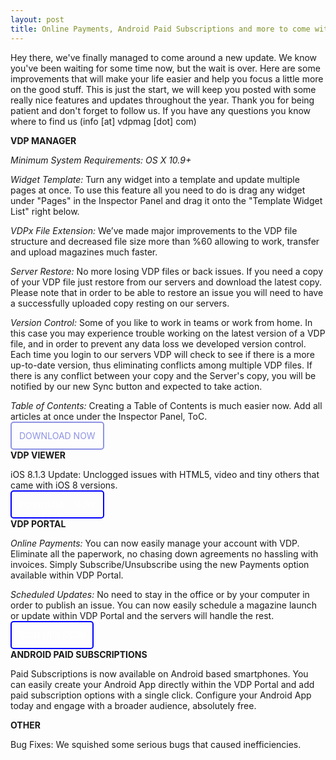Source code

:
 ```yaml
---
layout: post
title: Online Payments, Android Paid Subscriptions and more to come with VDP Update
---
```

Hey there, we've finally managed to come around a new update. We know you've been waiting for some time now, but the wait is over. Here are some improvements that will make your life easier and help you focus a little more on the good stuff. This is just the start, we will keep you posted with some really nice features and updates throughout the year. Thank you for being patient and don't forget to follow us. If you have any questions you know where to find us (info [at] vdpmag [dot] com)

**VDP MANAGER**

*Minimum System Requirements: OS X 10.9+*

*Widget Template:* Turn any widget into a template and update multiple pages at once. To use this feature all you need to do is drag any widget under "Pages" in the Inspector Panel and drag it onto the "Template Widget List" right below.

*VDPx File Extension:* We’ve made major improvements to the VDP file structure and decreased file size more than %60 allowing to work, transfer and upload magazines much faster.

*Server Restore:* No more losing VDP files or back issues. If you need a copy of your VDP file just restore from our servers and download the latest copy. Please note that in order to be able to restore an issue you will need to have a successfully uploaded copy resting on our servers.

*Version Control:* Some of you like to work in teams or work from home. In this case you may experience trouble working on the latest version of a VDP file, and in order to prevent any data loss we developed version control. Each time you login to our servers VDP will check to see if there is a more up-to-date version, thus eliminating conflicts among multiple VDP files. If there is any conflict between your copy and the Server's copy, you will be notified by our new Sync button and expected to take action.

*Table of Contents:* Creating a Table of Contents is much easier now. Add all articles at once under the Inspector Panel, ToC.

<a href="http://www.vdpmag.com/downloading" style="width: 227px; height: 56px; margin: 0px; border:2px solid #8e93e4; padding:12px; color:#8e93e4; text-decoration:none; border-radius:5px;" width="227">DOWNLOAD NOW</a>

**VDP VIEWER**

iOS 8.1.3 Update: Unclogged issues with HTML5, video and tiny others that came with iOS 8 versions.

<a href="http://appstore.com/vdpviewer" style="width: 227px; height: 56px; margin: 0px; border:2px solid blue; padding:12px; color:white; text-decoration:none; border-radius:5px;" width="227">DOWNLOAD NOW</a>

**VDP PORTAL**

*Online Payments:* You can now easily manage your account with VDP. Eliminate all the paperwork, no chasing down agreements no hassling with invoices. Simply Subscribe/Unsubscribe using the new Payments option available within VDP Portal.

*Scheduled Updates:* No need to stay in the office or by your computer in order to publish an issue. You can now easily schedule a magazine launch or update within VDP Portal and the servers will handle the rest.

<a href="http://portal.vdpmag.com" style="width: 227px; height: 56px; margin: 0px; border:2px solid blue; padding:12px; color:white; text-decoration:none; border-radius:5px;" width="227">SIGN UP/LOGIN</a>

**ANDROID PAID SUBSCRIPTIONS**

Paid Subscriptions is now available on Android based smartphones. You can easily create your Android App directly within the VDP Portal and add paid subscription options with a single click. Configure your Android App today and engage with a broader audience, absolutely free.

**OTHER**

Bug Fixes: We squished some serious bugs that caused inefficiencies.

------------------------------

◆ **Activity**
Would you set down the records exactly, with no pictures included?

◆ **Problem solution**
Source code

:
 ```yaml
---
layout: post
title: Online Payments, Android Paid Subscriptions and more to come with VDP Update
---
```

Hey there, we've finally managed to come around a new update. We know you've been waiting for some time now, but the wait is over. Here are some improvements that will make your life easier and help you focus a little more on the good stuff. This is just the start, we will keep you posted with some really nice features and updates throughout the year. Thank you for being patient and don't forget to follow us. If you have any questions you know where to find us (info [at] vdpmag [dot] com)

**VDP MANAGER**

*Minimum System Requirements: OS X 10.9+*

*Widget Template:* Turn any widget into a template and update multiple pages at once. To use this feature all you need to do is drag any widget under "Pages" in the Inspector Panel and drag it onto the "Template Widget List" right below.

*VDPx File Extension:* We’ve made major improvements to the VDP file structure and decreased file size more than %60 allowing to work, transfer and upload magazines much faster.

*Server Restore:* No more losing VDP files or back issues. If you need a copy of your VDP file just restore from our servers and download the latest copy. Please note that in order to be able to restore an issue you will need to have a successfully uploaded copy resting on our servers.

*Version Control:* Some of you like to work in teams or work from home. In this case you may experience trouble working on the latest version of a VDP file, and in order to prevent any data loss we developed version control. Each time you login to our servers VDP will check to see if there is a more up-to-date version, thus eliminating conflicts among multiple VDP files. If there is any conflict between your copy and the Server's copy, you will be notified by our new Sync button and expected to take action.

*Table of Contents:* Creating a Table of Contents is much easier now. Add all articles at once under the Inspector Panel, ToC.

<a href="http://www.vdpmag.com/downloading" style="width: 227px; height: 56px; margin: 0px; border:2px solid #8e93e4; padding:12px; color:#8e93e4; text-decoration:none; border-radius:5px;" width="227">DOWNLOAD NOW</a>

**VDP VIEWER**

iOS 8.1.3 Update: Unclogged issues with HTML5, video and tiny others that came with iOS 8 versions.

<a href="http://appstore.com/vdpviewer" style="width: 227px; height: 56px; margin: 0px; border:2px solid blue; padding:12px; color:white; text-decoration:none; border-radius:5px;" width="227">DOWNLOAD NOW</a>

**VDP PORTAL**

*Online Payments:* You can now easily manage your account with VDP. Eliminate all the paperwork, no chasing down agreements no hassling with invoices. Simply Subscribe/Unsubscribe using the new Payments option available within VDP Portal.

*Scheduled Updates:* No need to stay in the office or by your computer in order to publish an issue. You can now easily schedule a magazine launch or update within VDP Portal and the servers will handle the rest.

<a href="http://portal.vdpmag.com" style="width: 227px; height: 56px; margin: 0px; border:2px solid blue; padding:12px; color:white; text-decoration:none; border-radius:5px;" width="227">SIGN UP/LOGIN</a>

**ANDROID PAID SUBSCRIPTIONS**

Paid Subscriptions is now available on Android based smartphones. You can easily create your Android App directly within the VDP Portal and add paid subscription options with a single click. Configure your Android App today and engage with a broader audience, absolutely free.

**OTHER**

Bug Fixes: We squished some serious bugs that caused inefficiencies.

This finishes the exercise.